Everyone’s advice for writing is to “write about what you know.” Most of the time, that’s a good word – write about what you know so that the words feel real and raw, not like something you’d make up or buy pre-packaged from the grocery store.
Here is what I know for sure right now: It’s cold, even though I can hear the sound of the artificial fire place, I really want to eat my grapes, and my water bottle is pink.
Maybe that’s not exactly what people mean when they give that well-intended writing advice.
My favourite disciple used to be Thomas, because of his doubts. His story is found in John 20:24-29. I remember the first time I read about him, and I thought, now there’s a disciple I can get on board with. I probably would have done the exact same thing as him; instead of trusting blindly that Jesus was in fact, resurrected, Thomas demanded to see the holes in his hands.
Jesus goes on to tell Thomas that it is much better to believe without seeing, but what I like about this story is that he nevertheless lets Thomas feel the wounds in his hands.
We can get quite scared of our doubt, I think, quite scared of our questions. We can look at the faith of the people around us and question why it is that they are so willing to lay themselves down before God because hello, we still have a checklist that we need to get through, some answers that we need to sort before we get down to the whole surrendering-everything ordeal.
Thomas was surrounded by ten peers who had already seen Christ resurrected, and had ran back to tell him what they had seen. Thomas must have felt like the outsider to some joke – you guys are fooling me right now, right? I don’t believe it. You’re either pulling my leg or delusional.
And maybe in the back of Thomas’ mind, a small voice was saying, “what about me? Why didn’t Jesus appear before me?”

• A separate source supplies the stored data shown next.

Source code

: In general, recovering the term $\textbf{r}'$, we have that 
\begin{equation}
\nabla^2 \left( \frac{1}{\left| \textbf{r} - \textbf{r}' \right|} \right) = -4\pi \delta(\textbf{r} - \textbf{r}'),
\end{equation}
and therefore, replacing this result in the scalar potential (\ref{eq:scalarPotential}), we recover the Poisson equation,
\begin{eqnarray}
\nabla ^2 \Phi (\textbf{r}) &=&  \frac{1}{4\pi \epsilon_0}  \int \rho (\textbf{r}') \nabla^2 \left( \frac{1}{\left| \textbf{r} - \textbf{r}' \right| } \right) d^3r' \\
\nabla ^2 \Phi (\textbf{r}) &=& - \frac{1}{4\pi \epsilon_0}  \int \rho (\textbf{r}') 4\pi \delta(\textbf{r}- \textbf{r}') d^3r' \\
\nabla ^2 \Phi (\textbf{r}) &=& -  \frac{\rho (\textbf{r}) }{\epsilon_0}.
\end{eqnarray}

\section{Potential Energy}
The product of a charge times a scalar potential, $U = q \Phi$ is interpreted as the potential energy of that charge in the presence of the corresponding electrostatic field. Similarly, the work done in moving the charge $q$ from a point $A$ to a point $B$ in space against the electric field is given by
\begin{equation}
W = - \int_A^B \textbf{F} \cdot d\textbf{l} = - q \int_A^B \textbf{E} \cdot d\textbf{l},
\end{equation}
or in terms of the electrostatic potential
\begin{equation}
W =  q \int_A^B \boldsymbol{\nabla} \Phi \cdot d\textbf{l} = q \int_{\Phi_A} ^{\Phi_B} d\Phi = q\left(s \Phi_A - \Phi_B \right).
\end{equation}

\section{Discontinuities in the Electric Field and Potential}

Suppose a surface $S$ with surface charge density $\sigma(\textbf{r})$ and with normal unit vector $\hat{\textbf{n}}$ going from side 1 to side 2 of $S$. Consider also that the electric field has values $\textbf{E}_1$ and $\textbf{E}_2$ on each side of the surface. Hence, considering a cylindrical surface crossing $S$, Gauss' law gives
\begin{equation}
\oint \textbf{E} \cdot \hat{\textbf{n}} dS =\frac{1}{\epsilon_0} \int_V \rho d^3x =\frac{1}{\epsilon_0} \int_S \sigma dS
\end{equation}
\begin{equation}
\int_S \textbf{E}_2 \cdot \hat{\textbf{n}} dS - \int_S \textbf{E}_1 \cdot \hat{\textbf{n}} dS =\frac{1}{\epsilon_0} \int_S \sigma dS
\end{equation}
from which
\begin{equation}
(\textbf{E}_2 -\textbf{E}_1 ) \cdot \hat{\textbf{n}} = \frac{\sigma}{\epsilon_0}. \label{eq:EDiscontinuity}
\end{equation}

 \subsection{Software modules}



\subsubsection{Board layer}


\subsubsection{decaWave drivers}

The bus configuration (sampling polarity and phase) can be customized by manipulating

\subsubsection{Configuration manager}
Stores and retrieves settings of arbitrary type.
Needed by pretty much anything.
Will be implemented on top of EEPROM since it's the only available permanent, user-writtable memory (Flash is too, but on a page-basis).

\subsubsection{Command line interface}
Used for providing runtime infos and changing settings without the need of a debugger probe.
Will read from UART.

The thing about Thomas was the he didn’t try to blend in with his friends, didn’t try to copycat their faith for his own (you know how we tend to act and talk like the people we hang out with? I have a similar theory for our faith, that we can begin to act and talk our way through a faith that looks exactly like the person’s beside us, which sort of goes against everything personal about a relationship with Jesus), he was just straight up. In fact, even when he was face to face with Jesus, he was still honest.
I want to believe you. Show me your hands, Jesus, or I don’t think I can.
Jesus stretches his hands out to Thomas, and lets him see and touch the nail marks in his hands. I think Thomas must have been hoping that the words of his friends were true, so his relief may have been quite overwhelming.
Jesus knew what Thomas needed in that moment was for him to reveal his hand. Not a parable, or a sermon, just the open palm and the wound.
Thomas is a lucky guy. I wish it had been me, sometimes, who got to see Christ’s hands for real, in the flesh, with the circle-shaped wound and the peaceful expression. I wish it could be that easy sometimes, that my questions could be answered with a complete certainty.
Sometimes I have more questions than answers. Sometimes I have a feeling of the presence of God so thick, sometimes I have nothing more than a shrug and a “well, I know he’s told me to love my neighbor, and that’s about all I can manage today so we’ll just accomplish that.”
I’m not afraid of my questions, because I don’t think God is afraid of them. I don’t think Jesus was offended that Thomas asked to see his hands. I don’t see a God who reprimanded his disciple for not having a firm faith, I see a God who stretched out his hand.
Maybe the stretching of the hand looks different for everyone. Maybe for some it looks like an overwhelming sense of peace, for some it looks like a word. Maybe for others it looks like silence, silence as a call to wait, silence as a call for us to be still, a frustrating silence that begs us to continue our pursuit of God. Maybe that is part of his call for us, that we would refine and reconstruct our faith in every season, that we wouldn’t grow sleepy or half-hearted and his silence is the response to our prayer for a deeper relationship because he knows, he knows, that the ones whom he entrusts this particular response to are the ones strong enough to bear it.
I don’t know if all the questions I have will be answered as I get older. It’d be nice if they did, but sometimes I find myself thinking that I don’t really care anymore. Let those questions be there; God is a lot bigger than my questions.
Sarah Bessey wrote in her book Out of Sorts, “I pray you would find God in all the days of your life, in all the callings, in all the places. I pray for the holy to invade you daily. I pray that your eyes and your heart would be open to see where God is hiding in plain sight. Instead of waiting for your real life to start, I call you to wake up! Wake up! Your life is happening, this is where God has placed you. May you become a parable of hope and renewal right where you are..You are so very loved. I pray you would remember it, know it, live it, breathe it, rest in it: beloved.”
That’s what I know for sure. Despite everything else, no matter what I say, whether I feel it or not, I know it. Beloved. On the days I can feel it, I’ll grin and remember it for the days when it’s just a thought. And I know it for you, too, whoever’s reading this: you are his beloved. No less than that. It is what makes you who you are.